The first step is to have a roadmap for what you want to accomplish. What information would be useful to help make decisions and improve your business. Then you can begin thinking about how to deliver that information and how to prove the quality of it.
More often than not, the data journey often starts with using small standard reports that highlights what has happened, prior events and transactions. As the entity starts to get more sophisticated, they might move up the curve to ad hoc reports and drill downs that help explain what has happened and why it has happened. After this is when we start to see the move to the next level which is advanced analytics.
In advanced analytics, we start to use the power of computing to perform the statistical analysis , forecasting and even predictive analytics. So this means that the reports and dashboard aren’t just showing what has happened and leaving it to the user to interpret the information, the reporting tools are starting to flag and alert on areas of risk or areas of opportunities, pointing us to where to focus our attention.

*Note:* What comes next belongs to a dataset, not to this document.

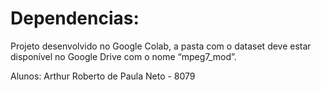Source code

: # Dependencias:
Projeto desenvolvido no Google Colab, a pasta com o dataset deve estar disponível no Google Drive com o nome “mpeg7_mod”.

Alunos: Arthur Roberto de Paula Neto - 8079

Good analytics depends on having captured quality data in the first place. For that reason it’s important that there is an overlap or coordination between the system that captures data and the analytics system. It is equally important to ensure that business processes are being managed in a way that supports capturing the data that is required to the answer questions that we want to solve with analytics. There needs to be a fluid relationship between the capturing data team from. Be it the CRM System, Sales Automation system with the analytics team.
Analytics can be used to solve various problems in the manufacturing industry e.g.
- Predicting when quality issues are bound to arise. By looking at historical patterns and data sets, find what are the combination of circumstances that will likely lead to a quality problem. That way, find a way to eliminate the root causes.
- Demand forecasting resulting in better planning, improved scheduling and material planning.
Things get useful when you can identify a problem before it happens.
An elaborate example, it is easy to know all the signs of an unhappy employee or factors that might contribute to employee churn. Getting skipped over from a promotion, bad review, turnover from manager, multiple hard shifts; and while mangers might know about all these factors, the hard part in a busy production environment where there is a large team that needs overseeing, would be finding that needle in a haystack. Which in this case is which particular employee is exhibiting signs of churning.
The benefit of putting computing power to work is to find those needles in the haystack and give us advanced warning.
Given how broadly applicable analytics technologies are, you might ask yourself who is the target user? I would say anybody who can make a decision on behalf of the company based on having access to information, is a potential user of an analytics software or tool.